> DATA SECTION:
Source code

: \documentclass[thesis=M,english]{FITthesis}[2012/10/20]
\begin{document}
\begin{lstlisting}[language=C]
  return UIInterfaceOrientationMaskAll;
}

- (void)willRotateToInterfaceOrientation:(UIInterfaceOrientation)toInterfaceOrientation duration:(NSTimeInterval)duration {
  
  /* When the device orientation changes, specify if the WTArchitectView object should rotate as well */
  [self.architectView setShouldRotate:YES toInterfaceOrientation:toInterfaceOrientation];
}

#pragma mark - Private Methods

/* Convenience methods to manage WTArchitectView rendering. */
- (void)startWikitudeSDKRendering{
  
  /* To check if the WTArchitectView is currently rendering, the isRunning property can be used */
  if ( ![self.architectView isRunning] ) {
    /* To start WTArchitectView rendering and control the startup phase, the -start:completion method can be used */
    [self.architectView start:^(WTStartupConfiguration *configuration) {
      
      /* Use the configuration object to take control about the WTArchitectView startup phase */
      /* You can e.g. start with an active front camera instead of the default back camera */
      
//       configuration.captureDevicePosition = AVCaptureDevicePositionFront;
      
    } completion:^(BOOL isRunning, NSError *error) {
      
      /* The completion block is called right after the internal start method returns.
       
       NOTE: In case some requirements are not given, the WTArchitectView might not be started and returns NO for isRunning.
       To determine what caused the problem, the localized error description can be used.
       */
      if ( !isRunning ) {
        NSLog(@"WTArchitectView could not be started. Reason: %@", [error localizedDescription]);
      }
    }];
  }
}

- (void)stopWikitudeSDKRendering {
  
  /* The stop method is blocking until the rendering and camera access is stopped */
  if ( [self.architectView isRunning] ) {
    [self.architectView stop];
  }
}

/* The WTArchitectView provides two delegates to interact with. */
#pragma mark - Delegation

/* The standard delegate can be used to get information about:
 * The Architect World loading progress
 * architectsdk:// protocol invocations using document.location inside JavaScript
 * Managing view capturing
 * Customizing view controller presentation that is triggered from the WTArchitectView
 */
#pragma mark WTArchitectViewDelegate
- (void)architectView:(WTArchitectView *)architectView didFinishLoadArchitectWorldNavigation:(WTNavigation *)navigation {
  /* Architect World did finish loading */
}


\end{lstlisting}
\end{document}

> EXERCISE PROMPT: Exactly as written, transcribe each line of the data.

> SOLUTION TO THIS TASK:
Source code

: \documentclass[thesis=M,english]{FITthesis}[2012/10/20]
\begin{document}
\begin{lstlisting}[language=C]
  return UIInterfaceOrientationMaskAll;
}

- (void)willRotateToInterfaceOrientation:(UIInterfaceOrientation)toInterfaceOrientation duration:(NSTimeInterval)duration {
  
  /* When the device orientation changes, specify if the WTArchitectView object should rotate as well */
  [self.architectView setShouldRotate:YES toInterfaceOrientation:toInterfaceOrientation];
}

#pragma mark - Private Methods

/* Convenience methods to manage WTArchitectView rendering. */
- (void)startWikitudeSDKRendering{
  
  /* To check if the WTArchitectView is currently rendering, the isRunning property can be used */
  if ( ![self.architectView isRunning] ) {
    /* To start WTArchitectView rendering and control the startup phase, the -start:completion method can be used */
    [self.architectView start:^(WTStartupConfiguration *configuration) {
      
      /* Use the configuration object to take control about the WTArchitectView startup phase */
      /* You can e.g. start with an active front camera instead of the default back camera */
      
//       configuration.captureDevicePosition = AVCaptureDevicePositionFront;
      
    } completion:^(BOOL isRunning, NSError *error) {
      
      /* The completion block is called right after the internal start method returns.
       
       NOTE: In case some requirements are not given, the WTArchitectView might not be started and returns NO for isRunning.
       To determine what caused the problem, the localized error description can be used.
       */
      if ( !isRunning ) {
        NSLog(@"WTArchitectView could not be started. Reason: %@", [error localizedDescription]);
      }
    }];
  }
}

- (void)stopWikitudeSDKRendering {
  
  /* The stop method is blocking until the rendering and camera access is stopped */
  if ( [self.architectView isRunning] ) {
    [self.architectView stop];
  }
}

/* The WTArchitectView provides two delegates to interact with. */
#pragma mark - Delegation

/* The standard delegate can be used to get information about:
 * The Architect World loading progress
 * architectsdk:// protocol invocations using document.location inside JavaScript
 * Managing view capturing
 * Customizing view controller presentation that is triggered from the WTArchitectView
 */
#pragma mark WTArchitectViewDelegate
- (void)architectView:(WTArchitectView *)architectView didFinishLoadArchitectWorldNavigation:(WTNavigation *)navigation {
  /* Architect World did finish loading */
}


\end{lstlisting}
\end{document}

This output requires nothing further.